I wish I could be that amazing.  That cool.  haha.

The book is one of those books where I sometimes have to put down to soak it all in... where sometimes I put it down and just let my tears flow.  Hearing about what the street children have to go through is naturally heartbreaking, and reading the book gives me the continual thought of what I'll encounter at my government-run orphange for children with special needs.  Stories as heartbreaking/even more heartbreaking than the ones I read here?  Will I even be able to contain myself from just crying all the time?  (I'm sure I will.  or at least I have to.)

And how much help can I provide anyway?  I'm no med student.  I'm not even out of college.  I feel like I'm getting ready to feel useless right now, actually, because I probably will be pretty useless.
But maybe in the future, I will come back, or maybe the knowledge gained from this summer can be used in a really productive way.  I can't let the inevitability of me not really doing much stop me from seeking to learn and grow as much as I can from this experience so I can one day give something back.

Feeling useless... reminds me of the 12 envelopes with prompts inside that Mac and Sarah (the directors of the fellowship and two of the directors of the CIC) gave each of the Loewenstern Fellows.  Such a cool idea.  I'll probably be sure to post and blog about each one on here.
Here are the instructions on the following 12 envelopes:

#1  Open 2 days before your scheduled departure
(that would be May 11th!  Day before graduation...)

#2  Open 3 days after your arrival in your host community
(I arrive the 14th, so on May 17th... I will have already done two days of service)
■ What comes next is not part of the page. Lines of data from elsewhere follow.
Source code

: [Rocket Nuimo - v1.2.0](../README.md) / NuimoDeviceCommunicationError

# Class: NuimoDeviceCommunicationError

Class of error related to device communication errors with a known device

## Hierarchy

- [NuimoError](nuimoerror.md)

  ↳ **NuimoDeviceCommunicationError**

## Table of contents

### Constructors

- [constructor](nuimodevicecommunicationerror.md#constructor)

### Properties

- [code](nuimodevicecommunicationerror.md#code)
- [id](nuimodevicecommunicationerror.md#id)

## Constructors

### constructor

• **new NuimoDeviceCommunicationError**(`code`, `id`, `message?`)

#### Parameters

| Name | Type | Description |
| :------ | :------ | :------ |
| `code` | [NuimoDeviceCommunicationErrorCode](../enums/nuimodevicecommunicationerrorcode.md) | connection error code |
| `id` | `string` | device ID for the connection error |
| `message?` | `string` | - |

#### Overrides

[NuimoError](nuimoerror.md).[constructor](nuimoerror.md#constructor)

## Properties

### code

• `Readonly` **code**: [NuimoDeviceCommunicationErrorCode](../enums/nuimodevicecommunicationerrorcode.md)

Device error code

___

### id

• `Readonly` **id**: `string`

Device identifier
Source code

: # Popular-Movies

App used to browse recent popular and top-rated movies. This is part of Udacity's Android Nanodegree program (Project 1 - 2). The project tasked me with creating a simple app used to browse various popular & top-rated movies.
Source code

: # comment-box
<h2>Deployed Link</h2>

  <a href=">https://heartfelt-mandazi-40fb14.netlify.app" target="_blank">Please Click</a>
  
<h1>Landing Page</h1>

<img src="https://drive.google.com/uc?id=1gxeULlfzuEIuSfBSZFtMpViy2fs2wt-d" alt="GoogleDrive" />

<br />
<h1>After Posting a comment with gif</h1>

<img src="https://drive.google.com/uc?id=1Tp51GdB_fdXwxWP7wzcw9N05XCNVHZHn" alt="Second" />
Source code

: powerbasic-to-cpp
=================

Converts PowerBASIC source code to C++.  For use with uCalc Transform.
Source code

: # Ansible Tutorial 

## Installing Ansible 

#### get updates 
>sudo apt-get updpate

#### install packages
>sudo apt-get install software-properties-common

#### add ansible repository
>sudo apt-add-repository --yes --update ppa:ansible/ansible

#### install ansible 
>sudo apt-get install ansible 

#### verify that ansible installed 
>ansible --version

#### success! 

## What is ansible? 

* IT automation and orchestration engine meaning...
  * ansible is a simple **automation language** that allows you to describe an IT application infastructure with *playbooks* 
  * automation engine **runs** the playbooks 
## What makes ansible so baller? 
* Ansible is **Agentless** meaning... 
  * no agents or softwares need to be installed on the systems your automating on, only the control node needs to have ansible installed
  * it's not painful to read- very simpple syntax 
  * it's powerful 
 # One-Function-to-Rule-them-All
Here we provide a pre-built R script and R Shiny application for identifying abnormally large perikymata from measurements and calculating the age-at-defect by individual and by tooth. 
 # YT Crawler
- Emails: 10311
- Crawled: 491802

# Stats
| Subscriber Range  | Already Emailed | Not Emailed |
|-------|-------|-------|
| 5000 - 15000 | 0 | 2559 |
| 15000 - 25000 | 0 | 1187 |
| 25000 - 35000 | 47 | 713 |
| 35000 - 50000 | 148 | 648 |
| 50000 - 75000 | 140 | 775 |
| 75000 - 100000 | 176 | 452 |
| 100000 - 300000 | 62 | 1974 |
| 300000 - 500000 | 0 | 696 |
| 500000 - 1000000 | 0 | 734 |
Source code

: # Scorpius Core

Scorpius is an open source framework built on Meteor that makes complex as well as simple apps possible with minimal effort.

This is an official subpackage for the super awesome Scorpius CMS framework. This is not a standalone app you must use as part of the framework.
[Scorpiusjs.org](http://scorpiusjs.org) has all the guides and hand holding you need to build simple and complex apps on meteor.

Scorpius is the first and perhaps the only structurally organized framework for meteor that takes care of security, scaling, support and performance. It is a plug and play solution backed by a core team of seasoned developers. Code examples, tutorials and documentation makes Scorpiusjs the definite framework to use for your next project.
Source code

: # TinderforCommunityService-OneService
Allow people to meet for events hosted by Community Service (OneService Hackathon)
#3  Open 2 days after the last question
(May 19th.  They said these envelopes tie in to the last envelope we open)

#4  Open at the mid-point of your experience
(June 17/18thish)

#5  Open after you have had a particularly productive day related to your service

#6  Open on a day when you're pondering the value of your service
(haha.  I wonder how often that'll happen?)

#7  Open one day after the last question

#8  Open after you've had a particularly emotional day related to your service

#9  Open on any day after the mid-point of your experience

#10  Open one week prior to the conclusion of your service
(I think my service would end on July 20th?  Or maybe the 22nd, when I actually fly out? 20th's the last Friday though.  So I should open this on July 13th at the earliest.)
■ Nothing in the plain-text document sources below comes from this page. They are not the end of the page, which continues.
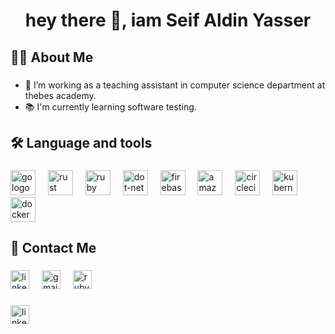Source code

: <h1 align="center">hey there 👋, iam Seif Aldin Yasser</h1>

###

<h2 align="left">👩‍💻  About Me</h2>

###

- 🔭 I’m working as a teaching assistant in computer science department at thebes academy.
-  📚 I'm currently learning software testing.</p>

###

<h2 align="left">🛠 Language and tools</h2>

###

<div align="left">
  <img src="https://cdn.jsdelivr.net/gh/devicons/devicon/icons/go/go-original-wordmark.svg" height="40" alt="go logo"  />
  <img width="12" />
  <img src="https://cdn.jsdelivr.net/gh/devicons/devicon/icons/rust/rust-original.svg" height="40" alt="rust logo"  />
  <img width="12" />
  <img src="https://cdn.jsdelivr.net/gh/devicons/devicon/icons/ruby/ruby-plain-wordmark.svg" height="40" alt="ruby logo"  />
  <img width="12" />
  <img src="https://cdn.jsdelivr.net/gh/devicons/devicon/icons/dot-net/dot-net-plain-wordmark.svg" height="40" alt="dot-net logo"  />
  <img width="12" />
  <img src="https://cdn.jsdelivr.net/gh/devicons/devicon/icons/firebase/firebase-plain-wordmark.svg" height="40" alt="firebase logo"  />
  <img width="12" />
  <img src="https://cdn.jsdelivr.net/gh/devicons/devicon/icons/amazonwebservices/amazonwebservices-line-wordmark.svg" height="40" alt="amazonwebservices logo"  />
  <img width="12" />
  <img src="https://cdn.jsdelivr.net/gh/devicons/devicon/icons/circleci/circleci-plain.svg" height="40" alt="circleci logo"  />
  <img width="12" />
  <img src="https://cdn.jsdelivr.net/gh/devicons/devicon/icons/kubernetes/kubernetes-plain.svg" height="40" alt="kubernetes logo"  />
  <img width="12" />
  <img src="https://cdn.jsdelivr.net/gh/devicons/devicon/icons/docker/docker-plain-wordmark.svg" height="40" alt="docker logo"  />
</div>

###

<h3 align="left"></h3>

###

###

<h2 align="left">📧  Contact Me</h2>

###

###

<div align="left">
  <img src="https://vectorseek.com/wp-content/uploads/2023/09/LinkedIn-in-Logo-Vector.svg-.png" height="30" alt="linkedin logo" />
  <img width="12" />
    <img src="https://logos-world.net/wp-content/uploads/2020/11/Gmail-Logo-2013-2020.png" height="30" alt="gmail logo"  />
  <img width="12" />
  <img src="https://fluxkeyboard.com/wp-content/uploads/2023/06/Microsoft_Office_Outlook_2018%E2%80%93present.svg-300x279.png" height="30" alt="ruby logo"  />
  <img width="12" />
</div>

###
<a href="https://www.w3schools.com/">  <img src="https://vectorseek.com/wp-content/uploads/2023/09/LinkedIn-in-Logo-Vector.svg-.png" height="30" alt="linkedin logo" /></a>
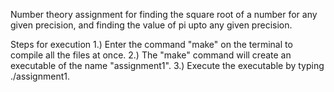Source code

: Number theory assignment for finding the square root of a number for any given precision, and finding the 
value of pi upto any given precision.

Steps for execution
1.) Enter the command "make" on the terminal to compile all the files at once.
2.) The "make" command will create an executable of the name "assignment1".
3.) Execute the executable by typing ./assignment1.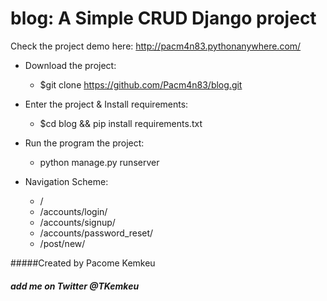 # blog: A Simple CRUD Django project
Check the project demo here: http://pacm4n83.pythonanywhere.com/
* Download the project:
    * $git clone https://github.com/Pacm4n83/blog.git
* Enter the project & Install requirements:
  * $cd blog && pip install requirements.txt
 
* Run the program the project:
    * python manage.py runserver 
    
* Navigation Scheme:
    * /
    * /accounts/login/
    * /accounts/signup/
    * /accounts/password_reset/
    * /post/new/
    
    
    
 #####Created by Pacome Kemkeu
 ##### add me on Twitter @TKemkeu
 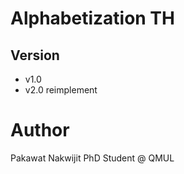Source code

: # Alphabetization TH

## Version
* v1.0 
* v2.0 reimplement

# Author
Pakawat Nakwijit
PhD Student @ QMUL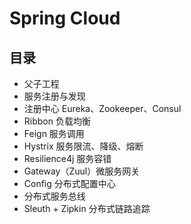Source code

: # Spring Cloud

## 目录

* 父子工程
* 服务注册与发现
* 注册中心 Eureka、Zookeeper、Consul
* Ribbon 负载均衡
* Feign 服务调用
* Hystrix 服务限流、降级、熔断
* Resilience4j 服务容错
* Gateway（Zuul）微服务网关
* Config 分布式配置中心
* 分布式服务总线
* Sleuth + Zipkin 分布式链路追踪
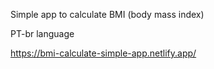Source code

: Simple app to calculate BMI (body mass index)

PT-br language

https://bmi-calculate-simple-app.netlify.app/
#11  Open one day prior to the conclusion of your service.
(July 19th/July 21st)

#12  Open 1 week after the conclusion of your service.
(July 26th--oooh hayyyy.  Happy 21st to me!  lol.  And happy 29th to my mentor.  =)--or July 29th.  Although I may be at camp and without internet then.)
 
Some side-notes about the book:
It was a little disconcerting to go two thumb-swipes from reading the word Cochabamba to reading the word Houston, haha (he was saying how perhaps one of the kids fled to Cochabamba for the better economy, and then it was a flashback to his family taking his younger sister when he was a boy to what I presume was M.D. Anderson to treat her leukemia).  Houston and Cochabamba... Two words that were never part of my vocabulary four years ago, and now they'll probably stick with me for the rest of my life.

It also took me over half the book to realize that his first name is Chi... well, of course I realized his first name was Chi, but just the fact that it's my accountability partner's last name, you know?  Kinda unnerving/amusing too.
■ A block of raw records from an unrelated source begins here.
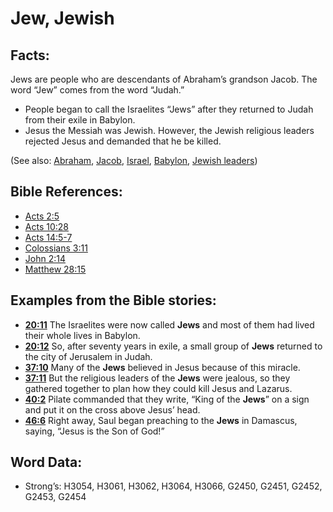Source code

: # Jew, Jewish

## Facts:

Jews are people who are descendants of Abraham’s grandson Jacob. The word “Jew” comes from the word “Judah.”

* People began to call the Israelites “Jews” after they returned to Judah from their exile in Babylon.
* Jesus the Messiah was Jewish. However, the Jewish religious leaders rejected Jesus and demanded that he be killed.

(See also: [Abraham](../names/abraham.md), [Jacob](../names/jacob.md), [Israel](../kt/israel.md), [Babylon](../names/babylon.md), [Jewish leaders](../other/jewishleaders.md))

## Bible References:

* [Acts 2:5](rc://en/tn/help/act/02/05)
* [Acts 10:28](rc://en/tn/help/act/10/28)
* [Acts 14:5-7](rc://en/tn/help/act/14/05)
* [Colossians 3:11](rc://en/tn/help/col/03/11)
* [John 2:14](rc://en/tn/help/jhn/02/14)
* [Matthew 28:15](rc://en/tn/help/mat/28/15)

## Examples from the Bible stories:

* __[20:11](rc://en/tn/help/obs/20/11)__ The Israelites were now called __Jews__ and most of them had lived their whole lives in Babylon.
* __[20:12](rc://en/tn/help/obs/20/12)__ So, after seventy years in exile, a small group of __Jews__ returned to the city of Jerusalem in Judah.
* __[37:10](rc://en/tn/help/obs/37/10)__ Many of the __Jews__ believed in Jesus because of this miracle.
* __[37:11](rc://en/tn/help/obs/37/11)__ But the religious leaders of the __Jews__ were jealous, so they gathered together to plan how they could kill Jesus and Lazarus.
* __[40:2](rc://en/tn/help/obs/40/02)__ Pilate commanded that they write, “King of the __Jews__” on a sign and put it on the cross above Jesus’ head.
* __[46:6](rc://en/tn/help/obs/46/06)__ Right away, Saul began preaching to the __Jews__ in Damascus, saying, “Jesus is the Son of God!”

## Word Data:

* Strong’s: H3054, H3061, H3062, H3064, H3066, G2450, G2451, G2452, G2453, G2454
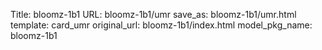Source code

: Title: bloomz-1b1
URL: bloomz-1b1/umr
save_as: bloomz-1b1/umr.html
template: card_umr
original_url: bloomz-1b1/index.html
model_pkg_name: bloomz-1b1

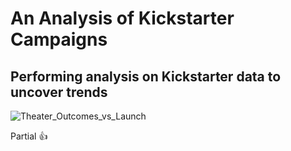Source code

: # An Analysis of Kickstarter Campaigns
## Performing analysis on Kickstarter data to uncover trends
![Theater_Outcomes_vs_Launch](https://user-images.githubusercontent.com/46324081/143794358-d32ed46e-eeae-4163-a7d8-6480c35fd607.png)

Partial :+1:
All in all, the book is a huge blessing in preparing me for Bolivia.  I can't wait to read the book Caleb gave me for Christmas too, Open Veins of Latin America.

Saturday, April 7, 2012

oh hey, that's me.

"The highest at-risk group for suicidal behaviors is found in celibate, self-identified homosexual males at 46.1 percent with an attempt rate at 15.5%."
From Relevant's recent article, Confessions of a Gay Christian.  

I'm guessing he got his stats from this journal article, which admittedly does have a pretty small sample size for celibate gay males (13.  Well, I guess there's a pretty small population of us), and in which there are so many possible lurking variables like family involvement, an understanding community that's available, etc., but still.  A little disheartening.